| Task brief |
Wherever the string "which" turns up in the data, copy the whole line.

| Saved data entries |
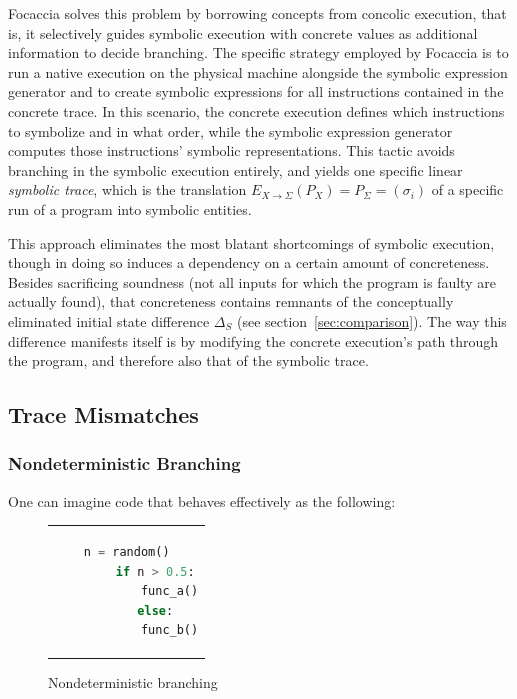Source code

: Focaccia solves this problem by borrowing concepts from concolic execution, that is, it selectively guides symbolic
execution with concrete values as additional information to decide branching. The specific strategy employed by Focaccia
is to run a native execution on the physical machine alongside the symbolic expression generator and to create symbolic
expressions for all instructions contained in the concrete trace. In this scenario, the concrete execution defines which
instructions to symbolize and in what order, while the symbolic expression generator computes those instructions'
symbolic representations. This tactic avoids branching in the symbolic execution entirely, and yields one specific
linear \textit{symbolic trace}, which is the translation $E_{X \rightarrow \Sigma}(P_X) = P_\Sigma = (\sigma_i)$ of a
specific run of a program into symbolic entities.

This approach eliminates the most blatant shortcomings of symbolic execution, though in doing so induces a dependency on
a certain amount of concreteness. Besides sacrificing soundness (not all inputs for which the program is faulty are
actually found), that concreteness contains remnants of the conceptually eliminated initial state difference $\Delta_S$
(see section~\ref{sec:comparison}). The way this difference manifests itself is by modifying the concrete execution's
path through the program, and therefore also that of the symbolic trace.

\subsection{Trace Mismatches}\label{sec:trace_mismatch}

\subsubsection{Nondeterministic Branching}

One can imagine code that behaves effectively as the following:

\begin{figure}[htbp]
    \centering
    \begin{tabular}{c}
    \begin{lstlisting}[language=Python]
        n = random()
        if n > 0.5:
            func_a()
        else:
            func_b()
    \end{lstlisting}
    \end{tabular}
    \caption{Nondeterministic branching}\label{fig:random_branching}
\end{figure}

---

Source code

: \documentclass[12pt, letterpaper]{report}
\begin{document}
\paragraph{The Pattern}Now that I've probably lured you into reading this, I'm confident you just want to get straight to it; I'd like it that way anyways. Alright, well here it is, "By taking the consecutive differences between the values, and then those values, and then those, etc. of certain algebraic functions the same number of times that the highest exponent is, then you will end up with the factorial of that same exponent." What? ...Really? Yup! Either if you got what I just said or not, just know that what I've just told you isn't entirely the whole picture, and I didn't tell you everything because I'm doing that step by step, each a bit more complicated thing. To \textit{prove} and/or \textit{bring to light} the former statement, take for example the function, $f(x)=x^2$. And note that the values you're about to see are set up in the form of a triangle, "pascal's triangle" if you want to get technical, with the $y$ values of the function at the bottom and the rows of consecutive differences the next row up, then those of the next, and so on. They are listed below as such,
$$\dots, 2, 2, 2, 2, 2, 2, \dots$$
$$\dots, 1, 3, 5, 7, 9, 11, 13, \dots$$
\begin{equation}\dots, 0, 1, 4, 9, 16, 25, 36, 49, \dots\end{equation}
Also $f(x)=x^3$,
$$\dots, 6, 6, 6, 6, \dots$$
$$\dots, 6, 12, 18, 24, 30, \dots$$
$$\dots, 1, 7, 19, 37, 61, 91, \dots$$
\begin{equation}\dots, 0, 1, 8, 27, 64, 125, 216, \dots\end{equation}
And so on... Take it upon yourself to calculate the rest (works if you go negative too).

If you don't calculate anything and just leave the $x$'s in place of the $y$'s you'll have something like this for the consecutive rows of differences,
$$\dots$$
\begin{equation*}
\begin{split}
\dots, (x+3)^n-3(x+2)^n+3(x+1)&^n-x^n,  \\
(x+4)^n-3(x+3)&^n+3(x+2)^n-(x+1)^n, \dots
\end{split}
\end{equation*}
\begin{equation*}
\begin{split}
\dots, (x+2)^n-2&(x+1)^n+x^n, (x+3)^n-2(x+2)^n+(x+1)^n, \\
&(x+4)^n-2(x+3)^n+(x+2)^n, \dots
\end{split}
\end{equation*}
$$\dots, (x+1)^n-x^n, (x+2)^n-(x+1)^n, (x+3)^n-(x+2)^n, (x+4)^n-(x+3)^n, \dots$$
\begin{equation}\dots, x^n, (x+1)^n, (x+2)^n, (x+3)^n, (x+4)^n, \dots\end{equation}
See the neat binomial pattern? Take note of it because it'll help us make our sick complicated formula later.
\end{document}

| Output |
expressions for all instructions contained in the concrete trace. In this scenario, the concrete execution defines which
linear \textit{symbolic trace}, which is the translation $E_{X \rightarrow \Sigma}(P_X) = P_\Sigma = (\sigma_i)$ of a
a certain amount of concreteness. Besides sacrificing soundness (not all inputs for which the program is faulty are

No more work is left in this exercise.